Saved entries

^^^^

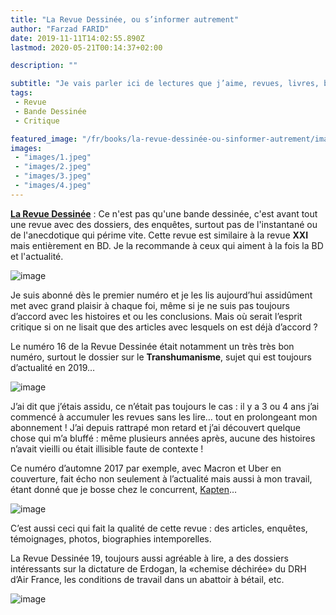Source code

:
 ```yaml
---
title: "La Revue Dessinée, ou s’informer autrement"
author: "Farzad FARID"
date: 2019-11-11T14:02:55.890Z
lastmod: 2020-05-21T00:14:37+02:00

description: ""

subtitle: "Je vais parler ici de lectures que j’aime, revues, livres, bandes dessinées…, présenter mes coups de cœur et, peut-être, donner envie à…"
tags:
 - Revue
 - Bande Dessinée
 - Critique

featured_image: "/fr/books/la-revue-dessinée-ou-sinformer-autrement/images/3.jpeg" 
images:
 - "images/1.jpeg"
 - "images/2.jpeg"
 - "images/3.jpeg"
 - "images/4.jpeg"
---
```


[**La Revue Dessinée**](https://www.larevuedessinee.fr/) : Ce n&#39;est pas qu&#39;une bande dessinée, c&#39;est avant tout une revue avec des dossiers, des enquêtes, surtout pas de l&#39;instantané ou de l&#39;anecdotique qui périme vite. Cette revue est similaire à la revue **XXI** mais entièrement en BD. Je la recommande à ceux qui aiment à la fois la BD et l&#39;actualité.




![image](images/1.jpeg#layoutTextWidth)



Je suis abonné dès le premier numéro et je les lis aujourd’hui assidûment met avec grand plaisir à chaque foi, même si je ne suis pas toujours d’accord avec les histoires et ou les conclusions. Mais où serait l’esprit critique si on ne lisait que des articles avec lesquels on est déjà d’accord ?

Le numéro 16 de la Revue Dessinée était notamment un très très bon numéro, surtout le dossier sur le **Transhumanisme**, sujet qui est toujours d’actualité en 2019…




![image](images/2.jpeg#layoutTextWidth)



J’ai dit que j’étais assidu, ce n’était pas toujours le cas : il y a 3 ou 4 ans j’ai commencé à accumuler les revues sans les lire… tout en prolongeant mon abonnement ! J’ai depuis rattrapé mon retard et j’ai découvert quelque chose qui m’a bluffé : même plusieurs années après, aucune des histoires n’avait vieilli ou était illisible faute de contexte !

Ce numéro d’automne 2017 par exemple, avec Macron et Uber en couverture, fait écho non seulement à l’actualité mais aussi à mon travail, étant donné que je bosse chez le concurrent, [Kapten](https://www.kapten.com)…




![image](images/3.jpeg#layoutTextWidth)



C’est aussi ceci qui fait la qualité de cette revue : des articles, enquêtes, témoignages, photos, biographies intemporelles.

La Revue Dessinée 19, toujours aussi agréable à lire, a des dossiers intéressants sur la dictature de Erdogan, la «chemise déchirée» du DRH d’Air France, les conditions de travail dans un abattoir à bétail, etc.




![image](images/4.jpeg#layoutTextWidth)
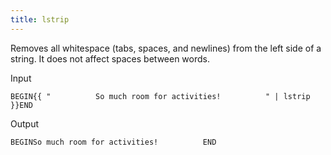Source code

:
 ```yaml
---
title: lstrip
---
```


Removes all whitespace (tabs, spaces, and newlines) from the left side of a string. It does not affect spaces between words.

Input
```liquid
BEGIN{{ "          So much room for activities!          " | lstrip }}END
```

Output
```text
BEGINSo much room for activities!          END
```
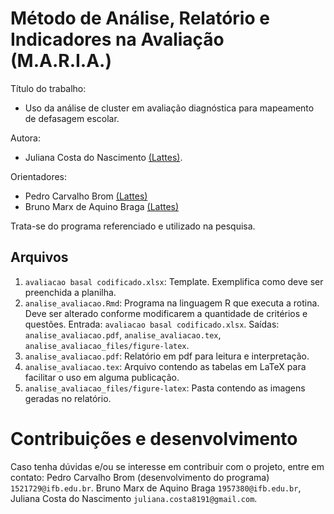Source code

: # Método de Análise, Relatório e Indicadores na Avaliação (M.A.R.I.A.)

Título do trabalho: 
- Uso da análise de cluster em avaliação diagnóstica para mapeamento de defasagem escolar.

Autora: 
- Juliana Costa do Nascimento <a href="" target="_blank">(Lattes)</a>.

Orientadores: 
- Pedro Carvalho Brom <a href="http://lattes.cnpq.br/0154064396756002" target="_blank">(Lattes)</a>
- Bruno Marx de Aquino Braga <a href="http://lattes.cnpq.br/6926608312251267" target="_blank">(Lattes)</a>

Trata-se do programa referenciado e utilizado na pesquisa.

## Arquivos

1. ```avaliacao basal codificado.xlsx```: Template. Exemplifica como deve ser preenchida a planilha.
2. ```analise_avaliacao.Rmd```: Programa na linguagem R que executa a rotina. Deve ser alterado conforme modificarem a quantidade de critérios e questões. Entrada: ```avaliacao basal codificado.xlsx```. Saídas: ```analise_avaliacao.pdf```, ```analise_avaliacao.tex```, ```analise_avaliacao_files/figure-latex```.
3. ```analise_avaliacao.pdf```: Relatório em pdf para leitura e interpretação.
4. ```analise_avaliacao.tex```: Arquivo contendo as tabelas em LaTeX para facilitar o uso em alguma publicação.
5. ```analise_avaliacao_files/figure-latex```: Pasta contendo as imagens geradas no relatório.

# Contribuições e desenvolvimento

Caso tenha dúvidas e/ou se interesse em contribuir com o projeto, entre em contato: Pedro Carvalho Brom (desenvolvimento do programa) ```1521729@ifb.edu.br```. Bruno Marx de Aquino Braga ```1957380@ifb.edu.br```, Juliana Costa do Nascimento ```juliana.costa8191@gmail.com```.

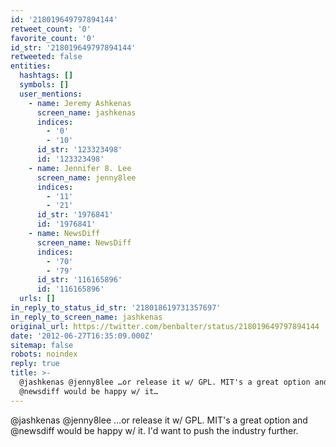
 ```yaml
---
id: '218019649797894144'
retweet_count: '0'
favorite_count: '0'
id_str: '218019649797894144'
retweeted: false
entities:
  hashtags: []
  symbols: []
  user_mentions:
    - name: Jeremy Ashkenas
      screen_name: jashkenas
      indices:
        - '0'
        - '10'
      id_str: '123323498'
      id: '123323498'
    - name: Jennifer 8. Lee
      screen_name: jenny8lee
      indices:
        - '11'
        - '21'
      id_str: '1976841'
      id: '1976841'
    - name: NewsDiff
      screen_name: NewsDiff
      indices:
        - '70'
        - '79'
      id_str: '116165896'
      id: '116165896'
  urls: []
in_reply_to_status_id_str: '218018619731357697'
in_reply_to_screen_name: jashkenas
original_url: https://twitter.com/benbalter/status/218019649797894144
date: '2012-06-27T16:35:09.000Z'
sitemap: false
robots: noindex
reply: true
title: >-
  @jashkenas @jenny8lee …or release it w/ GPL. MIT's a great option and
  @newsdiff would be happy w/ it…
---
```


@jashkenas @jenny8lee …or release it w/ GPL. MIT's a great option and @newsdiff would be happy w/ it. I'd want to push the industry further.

^^^^

**PROBLEM REQUIREMENTS**
Check every line of the data, and copy the ones that contain "layoutTextWidth".

**FINAL ANSWER**
![image](images/1.jpeg#layoutTextWidth)
![image](images/2.jpeg#layoutTextWidth)
![image](images/3.jpeg#layoutTextWidth)
![image](images/4.jpeg#layoutTextWidth)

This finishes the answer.